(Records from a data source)
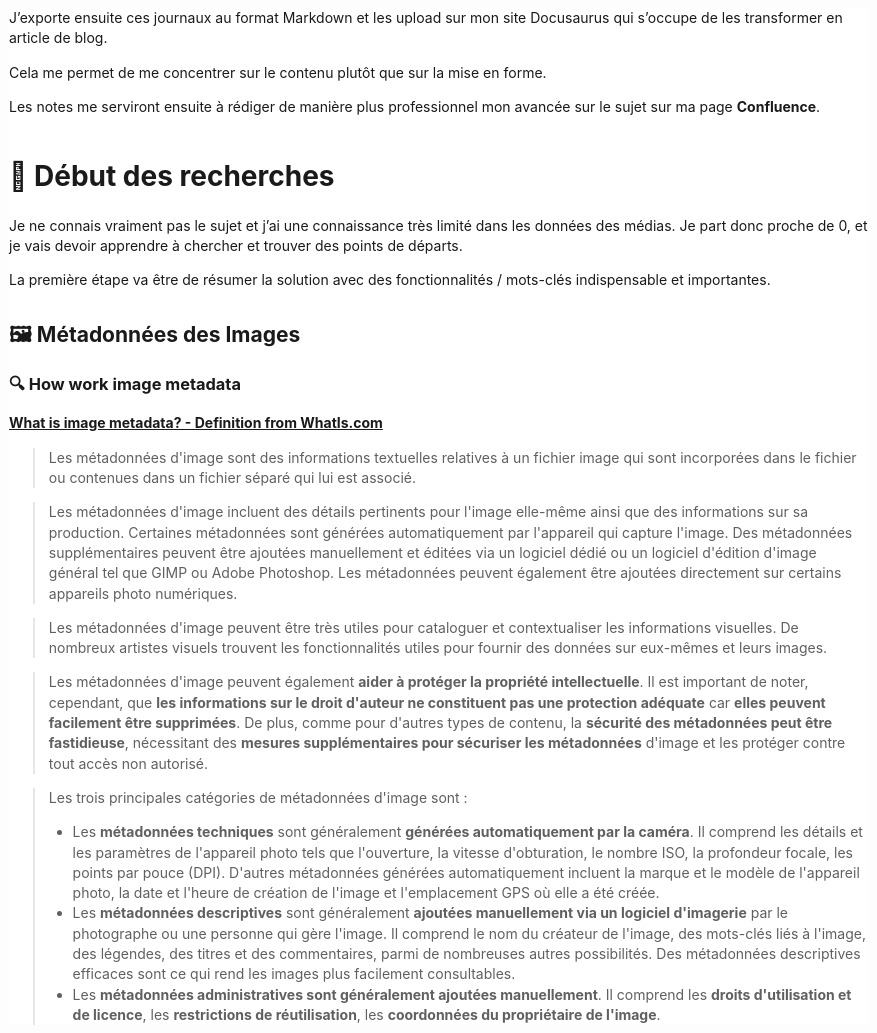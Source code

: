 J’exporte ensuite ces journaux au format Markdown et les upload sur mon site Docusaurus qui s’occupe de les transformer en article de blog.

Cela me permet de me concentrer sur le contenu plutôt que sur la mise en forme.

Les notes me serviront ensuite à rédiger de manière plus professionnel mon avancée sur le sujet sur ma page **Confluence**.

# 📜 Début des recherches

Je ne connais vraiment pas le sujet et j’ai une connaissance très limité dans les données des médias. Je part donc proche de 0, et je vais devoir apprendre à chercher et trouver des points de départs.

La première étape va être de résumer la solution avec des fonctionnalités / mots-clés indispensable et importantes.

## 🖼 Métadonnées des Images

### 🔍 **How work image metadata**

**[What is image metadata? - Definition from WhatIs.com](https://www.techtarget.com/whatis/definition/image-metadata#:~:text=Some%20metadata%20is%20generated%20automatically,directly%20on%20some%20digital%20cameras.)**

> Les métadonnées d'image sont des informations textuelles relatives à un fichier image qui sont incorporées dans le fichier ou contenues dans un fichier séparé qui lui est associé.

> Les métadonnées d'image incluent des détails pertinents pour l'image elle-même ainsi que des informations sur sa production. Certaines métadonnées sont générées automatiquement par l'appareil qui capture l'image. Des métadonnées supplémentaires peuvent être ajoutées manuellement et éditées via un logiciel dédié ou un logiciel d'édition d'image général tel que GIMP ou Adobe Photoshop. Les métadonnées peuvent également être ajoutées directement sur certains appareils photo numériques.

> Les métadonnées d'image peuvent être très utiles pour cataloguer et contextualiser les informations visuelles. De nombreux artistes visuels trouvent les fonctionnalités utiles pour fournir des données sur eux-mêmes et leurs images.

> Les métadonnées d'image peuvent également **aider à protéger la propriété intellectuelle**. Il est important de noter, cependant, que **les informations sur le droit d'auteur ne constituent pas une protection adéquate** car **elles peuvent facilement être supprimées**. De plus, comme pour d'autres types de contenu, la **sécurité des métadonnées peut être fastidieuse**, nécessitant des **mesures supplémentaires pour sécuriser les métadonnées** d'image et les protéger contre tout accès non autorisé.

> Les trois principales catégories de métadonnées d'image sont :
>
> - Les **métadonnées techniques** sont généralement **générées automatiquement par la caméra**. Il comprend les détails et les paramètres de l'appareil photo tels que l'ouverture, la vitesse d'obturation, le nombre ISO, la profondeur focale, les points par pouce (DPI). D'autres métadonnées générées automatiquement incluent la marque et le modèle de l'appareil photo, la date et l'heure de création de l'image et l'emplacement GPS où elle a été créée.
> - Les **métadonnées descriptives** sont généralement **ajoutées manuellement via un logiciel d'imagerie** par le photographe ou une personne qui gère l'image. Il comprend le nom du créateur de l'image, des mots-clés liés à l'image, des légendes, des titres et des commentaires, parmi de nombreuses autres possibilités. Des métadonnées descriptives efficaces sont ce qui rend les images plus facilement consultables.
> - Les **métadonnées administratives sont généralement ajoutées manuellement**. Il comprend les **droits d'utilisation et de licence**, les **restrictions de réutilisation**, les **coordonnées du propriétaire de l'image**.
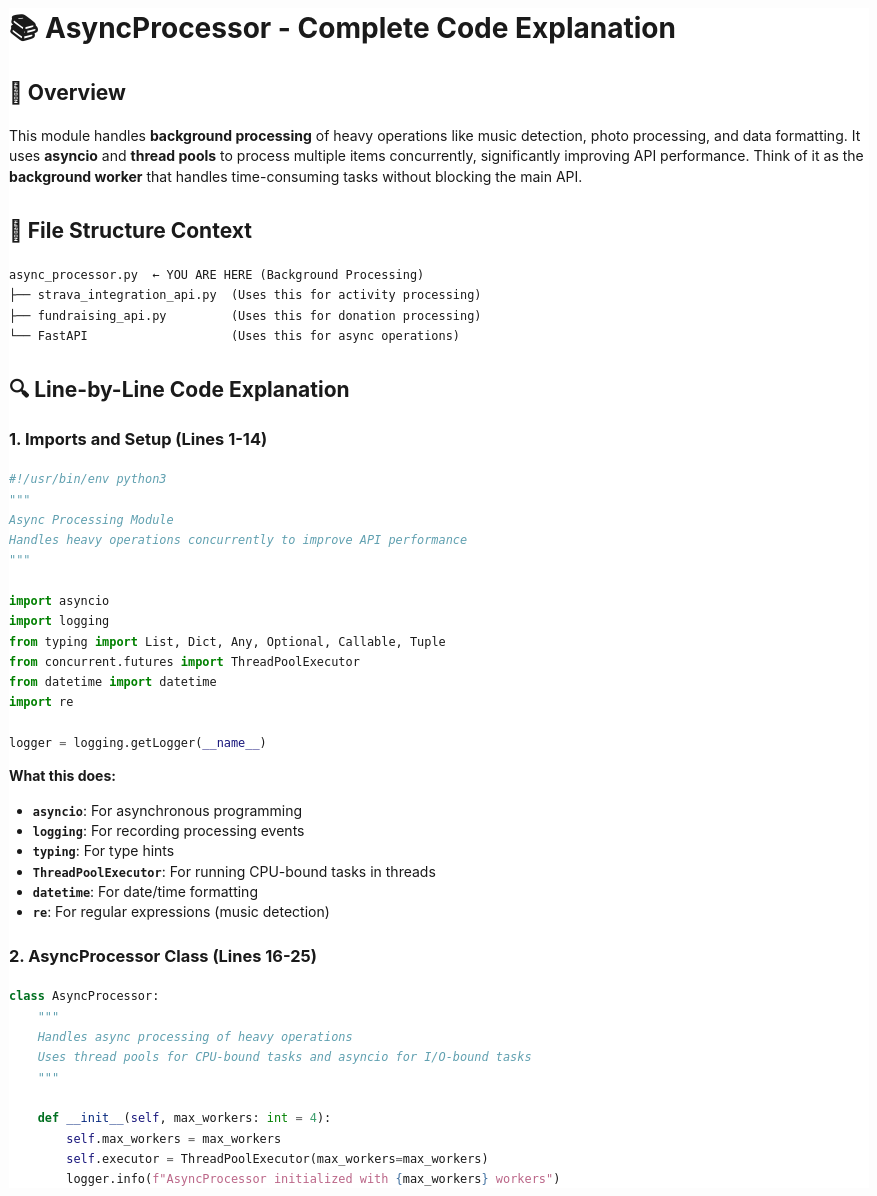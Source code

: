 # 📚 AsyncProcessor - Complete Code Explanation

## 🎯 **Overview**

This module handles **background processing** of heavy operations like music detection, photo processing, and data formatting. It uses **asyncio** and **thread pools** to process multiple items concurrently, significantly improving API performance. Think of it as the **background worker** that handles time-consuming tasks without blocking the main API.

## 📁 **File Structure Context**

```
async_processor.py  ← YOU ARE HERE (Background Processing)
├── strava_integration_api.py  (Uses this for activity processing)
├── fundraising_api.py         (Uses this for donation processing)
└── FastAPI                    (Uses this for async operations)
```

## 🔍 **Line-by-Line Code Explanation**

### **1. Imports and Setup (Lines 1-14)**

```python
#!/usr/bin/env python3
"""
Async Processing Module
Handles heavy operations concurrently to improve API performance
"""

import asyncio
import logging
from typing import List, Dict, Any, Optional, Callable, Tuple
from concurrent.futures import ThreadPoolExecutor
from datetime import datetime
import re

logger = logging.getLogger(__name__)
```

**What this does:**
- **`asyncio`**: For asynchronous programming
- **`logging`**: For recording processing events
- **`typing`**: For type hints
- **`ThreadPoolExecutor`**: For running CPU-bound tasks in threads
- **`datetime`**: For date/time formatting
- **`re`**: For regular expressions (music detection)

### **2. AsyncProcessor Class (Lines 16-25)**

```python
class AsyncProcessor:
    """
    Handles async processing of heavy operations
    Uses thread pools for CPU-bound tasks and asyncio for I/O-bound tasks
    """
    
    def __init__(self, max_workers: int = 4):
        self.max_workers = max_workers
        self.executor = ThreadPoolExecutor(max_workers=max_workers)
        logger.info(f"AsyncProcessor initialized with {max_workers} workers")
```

## What you will do
Track down all lines above with the string "operations" and copy them.

## Solved problem
This module handles **background processing** of heavy operations like music detection, photo processing, and data formatting. It uses **asyncio** and **thread pools** to process multiple items concurrently, significantly improving API performance. Think of it as the **background worker** that handles time-consuming tasks without blocking the main API.
└── FastAPI                    (Uses this for async operations)
Handles heavy operations concurrently to improve API performance
    Handles async processing of heavy operations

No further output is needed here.